• **What the task asks**
Copy out all lines in the data below containing the string "baseline".

• **Items listed in a dataset**
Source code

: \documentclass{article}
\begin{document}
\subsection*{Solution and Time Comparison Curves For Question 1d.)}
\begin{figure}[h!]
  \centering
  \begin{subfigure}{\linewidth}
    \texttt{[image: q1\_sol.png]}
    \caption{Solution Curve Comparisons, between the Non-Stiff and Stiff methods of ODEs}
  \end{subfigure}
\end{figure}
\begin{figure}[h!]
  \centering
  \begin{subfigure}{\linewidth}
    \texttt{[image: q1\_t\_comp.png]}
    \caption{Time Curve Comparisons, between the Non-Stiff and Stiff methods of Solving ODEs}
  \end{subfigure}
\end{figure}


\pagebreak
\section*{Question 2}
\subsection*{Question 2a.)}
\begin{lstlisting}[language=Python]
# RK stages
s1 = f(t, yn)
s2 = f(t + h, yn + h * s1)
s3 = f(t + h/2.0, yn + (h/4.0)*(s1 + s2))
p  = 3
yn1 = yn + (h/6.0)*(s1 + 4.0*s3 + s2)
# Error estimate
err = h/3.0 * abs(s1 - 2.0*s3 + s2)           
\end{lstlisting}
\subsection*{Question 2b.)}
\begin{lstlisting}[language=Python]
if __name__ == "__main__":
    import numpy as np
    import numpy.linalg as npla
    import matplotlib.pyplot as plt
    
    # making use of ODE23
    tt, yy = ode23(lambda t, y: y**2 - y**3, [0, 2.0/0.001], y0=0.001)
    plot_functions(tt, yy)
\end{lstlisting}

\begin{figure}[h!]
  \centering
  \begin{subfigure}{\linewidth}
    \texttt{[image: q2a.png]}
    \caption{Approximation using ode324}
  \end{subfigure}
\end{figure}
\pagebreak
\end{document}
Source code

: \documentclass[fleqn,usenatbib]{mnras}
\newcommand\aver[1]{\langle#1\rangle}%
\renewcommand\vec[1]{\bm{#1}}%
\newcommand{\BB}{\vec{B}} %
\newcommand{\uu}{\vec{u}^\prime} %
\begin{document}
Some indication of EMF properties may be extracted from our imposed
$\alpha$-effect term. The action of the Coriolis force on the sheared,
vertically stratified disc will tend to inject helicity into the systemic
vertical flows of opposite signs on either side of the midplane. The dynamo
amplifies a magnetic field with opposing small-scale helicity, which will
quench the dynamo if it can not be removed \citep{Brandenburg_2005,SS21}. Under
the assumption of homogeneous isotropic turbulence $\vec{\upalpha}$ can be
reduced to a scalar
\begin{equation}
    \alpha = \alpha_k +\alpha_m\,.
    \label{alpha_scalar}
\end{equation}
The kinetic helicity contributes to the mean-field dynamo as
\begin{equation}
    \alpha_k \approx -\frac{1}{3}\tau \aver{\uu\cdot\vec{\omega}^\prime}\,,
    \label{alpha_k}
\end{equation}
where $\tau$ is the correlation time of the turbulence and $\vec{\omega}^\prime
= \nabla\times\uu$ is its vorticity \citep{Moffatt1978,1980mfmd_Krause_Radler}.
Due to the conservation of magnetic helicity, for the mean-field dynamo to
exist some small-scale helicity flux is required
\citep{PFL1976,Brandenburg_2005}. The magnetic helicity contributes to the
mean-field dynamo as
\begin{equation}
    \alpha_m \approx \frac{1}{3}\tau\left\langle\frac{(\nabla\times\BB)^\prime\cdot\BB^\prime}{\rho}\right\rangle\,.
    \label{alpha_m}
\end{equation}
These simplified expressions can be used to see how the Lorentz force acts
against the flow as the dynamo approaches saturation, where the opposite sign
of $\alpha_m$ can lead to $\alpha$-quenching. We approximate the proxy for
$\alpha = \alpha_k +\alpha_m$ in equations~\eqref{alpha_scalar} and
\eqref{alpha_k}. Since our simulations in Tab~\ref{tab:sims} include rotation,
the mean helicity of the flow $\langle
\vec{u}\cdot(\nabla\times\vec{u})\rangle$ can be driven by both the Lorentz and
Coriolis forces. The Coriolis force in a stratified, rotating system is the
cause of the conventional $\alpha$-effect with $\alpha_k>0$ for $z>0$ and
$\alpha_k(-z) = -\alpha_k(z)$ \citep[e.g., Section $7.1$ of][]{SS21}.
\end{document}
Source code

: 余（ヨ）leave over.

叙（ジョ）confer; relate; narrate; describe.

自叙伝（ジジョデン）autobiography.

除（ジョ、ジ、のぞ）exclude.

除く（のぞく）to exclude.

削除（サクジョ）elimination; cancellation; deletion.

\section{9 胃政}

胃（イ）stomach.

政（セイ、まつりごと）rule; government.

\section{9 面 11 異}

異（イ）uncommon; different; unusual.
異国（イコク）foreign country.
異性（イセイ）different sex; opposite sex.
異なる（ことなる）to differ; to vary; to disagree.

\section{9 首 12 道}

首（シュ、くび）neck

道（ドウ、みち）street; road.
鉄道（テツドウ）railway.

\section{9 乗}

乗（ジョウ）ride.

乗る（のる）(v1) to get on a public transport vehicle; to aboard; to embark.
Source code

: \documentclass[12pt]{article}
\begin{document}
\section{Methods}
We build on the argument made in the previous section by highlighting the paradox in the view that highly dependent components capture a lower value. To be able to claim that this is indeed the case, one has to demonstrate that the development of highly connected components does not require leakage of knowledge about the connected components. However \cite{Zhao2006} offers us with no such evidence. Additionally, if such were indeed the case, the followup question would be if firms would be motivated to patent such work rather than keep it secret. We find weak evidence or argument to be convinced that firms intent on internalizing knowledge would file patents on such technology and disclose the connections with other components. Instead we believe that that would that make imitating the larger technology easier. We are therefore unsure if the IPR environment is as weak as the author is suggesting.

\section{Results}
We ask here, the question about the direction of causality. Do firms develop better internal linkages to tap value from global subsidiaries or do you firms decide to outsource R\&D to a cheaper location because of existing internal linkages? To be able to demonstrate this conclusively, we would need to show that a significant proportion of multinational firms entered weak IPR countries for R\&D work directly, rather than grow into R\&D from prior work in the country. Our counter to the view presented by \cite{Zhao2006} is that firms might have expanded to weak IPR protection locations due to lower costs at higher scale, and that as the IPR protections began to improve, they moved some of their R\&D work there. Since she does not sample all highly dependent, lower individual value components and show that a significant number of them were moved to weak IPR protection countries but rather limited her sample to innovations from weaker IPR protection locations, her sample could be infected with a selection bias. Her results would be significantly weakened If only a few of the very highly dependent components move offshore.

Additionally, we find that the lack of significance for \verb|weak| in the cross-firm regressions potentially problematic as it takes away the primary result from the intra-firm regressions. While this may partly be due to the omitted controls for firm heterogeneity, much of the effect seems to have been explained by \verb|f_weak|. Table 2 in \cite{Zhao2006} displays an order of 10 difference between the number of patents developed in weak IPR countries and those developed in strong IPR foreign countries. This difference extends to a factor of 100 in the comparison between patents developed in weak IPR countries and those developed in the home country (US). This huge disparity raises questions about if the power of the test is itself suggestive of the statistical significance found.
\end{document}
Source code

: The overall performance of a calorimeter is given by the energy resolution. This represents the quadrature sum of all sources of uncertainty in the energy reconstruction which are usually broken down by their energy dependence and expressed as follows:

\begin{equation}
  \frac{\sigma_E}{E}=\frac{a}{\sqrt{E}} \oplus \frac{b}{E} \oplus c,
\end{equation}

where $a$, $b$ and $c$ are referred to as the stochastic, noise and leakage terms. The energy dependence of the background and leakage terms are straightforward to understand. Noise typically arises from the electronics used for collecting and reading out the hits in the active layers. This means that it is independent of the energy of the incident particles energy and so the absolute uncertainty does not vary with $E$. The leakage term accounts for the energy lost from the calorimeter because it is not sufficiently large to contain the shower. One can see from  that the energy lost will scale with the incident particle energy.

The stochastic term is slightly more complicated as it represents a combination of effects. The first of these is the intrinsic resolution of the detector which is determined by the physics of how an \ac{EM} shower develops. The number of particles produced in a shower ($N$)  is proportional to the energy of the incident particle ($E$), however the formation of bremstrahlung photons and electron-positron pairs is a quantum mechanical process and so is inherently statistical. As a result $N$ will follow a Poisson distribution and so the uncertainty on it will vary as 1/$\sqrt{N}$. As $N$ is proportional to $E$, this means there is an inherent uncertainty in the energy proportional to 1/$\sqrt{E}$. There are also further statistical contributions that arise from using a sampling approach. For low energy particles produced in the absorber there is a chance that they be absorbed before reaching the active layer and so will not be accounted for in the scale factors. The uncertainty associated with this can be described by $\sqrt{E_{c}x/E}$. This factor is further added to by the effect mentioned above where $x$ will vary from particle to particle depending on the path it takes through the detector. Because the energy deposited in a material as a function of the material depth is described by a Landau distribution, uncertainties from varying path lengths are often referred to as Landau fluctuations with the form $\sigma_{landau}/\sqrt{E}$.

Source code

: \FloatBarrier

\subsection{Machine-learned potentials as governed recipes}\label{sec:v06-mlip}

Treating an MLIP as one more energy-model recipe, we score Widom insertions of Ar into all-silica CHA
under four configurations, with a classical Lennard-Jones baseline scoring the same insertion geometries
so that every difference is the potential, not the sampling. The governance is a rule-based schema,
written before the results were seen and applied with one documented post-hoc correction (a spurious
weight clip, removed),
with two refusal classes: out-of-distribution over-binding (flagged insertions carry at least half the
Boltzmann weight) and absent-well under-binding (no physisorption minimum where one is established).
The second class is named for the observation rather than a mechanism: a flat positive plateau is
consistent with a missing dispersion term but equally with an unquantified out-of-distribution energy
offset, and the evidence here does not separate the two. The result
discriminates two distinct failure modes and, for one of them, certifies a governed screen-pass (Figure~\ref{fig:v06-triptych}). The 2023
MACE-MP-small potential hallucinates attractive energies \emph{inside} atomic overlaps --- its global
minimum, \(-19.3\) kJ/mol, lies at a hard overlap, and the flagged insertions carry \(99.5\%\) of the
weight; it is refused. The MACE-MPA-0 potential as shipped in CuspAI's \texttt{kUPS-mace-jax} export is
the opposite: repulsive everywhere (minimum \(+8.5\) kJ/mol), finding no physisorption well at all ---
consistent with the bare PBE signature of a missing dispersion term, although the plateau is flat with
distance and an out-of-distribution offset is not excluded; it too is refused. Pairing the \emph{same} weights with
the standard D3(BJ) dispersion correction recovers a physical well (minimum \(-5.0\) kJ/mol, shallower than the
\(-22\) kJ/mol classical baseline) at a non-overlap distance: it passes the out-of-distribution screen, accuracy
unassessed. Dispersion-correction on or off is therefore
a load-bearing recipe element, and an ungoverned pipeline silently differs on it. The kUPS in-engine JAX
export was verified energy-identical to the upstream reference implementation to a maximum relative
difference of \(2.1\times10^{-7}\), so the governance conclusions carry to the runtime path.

• **Solution to the exercise**
under four configurations, with a classical Lennard-Jones baseline scoring the same insertion geometries
\(-22\) kJ/mol classical baseline) at a non-overlap distance: it passes the out-of-distribution screen, accuracy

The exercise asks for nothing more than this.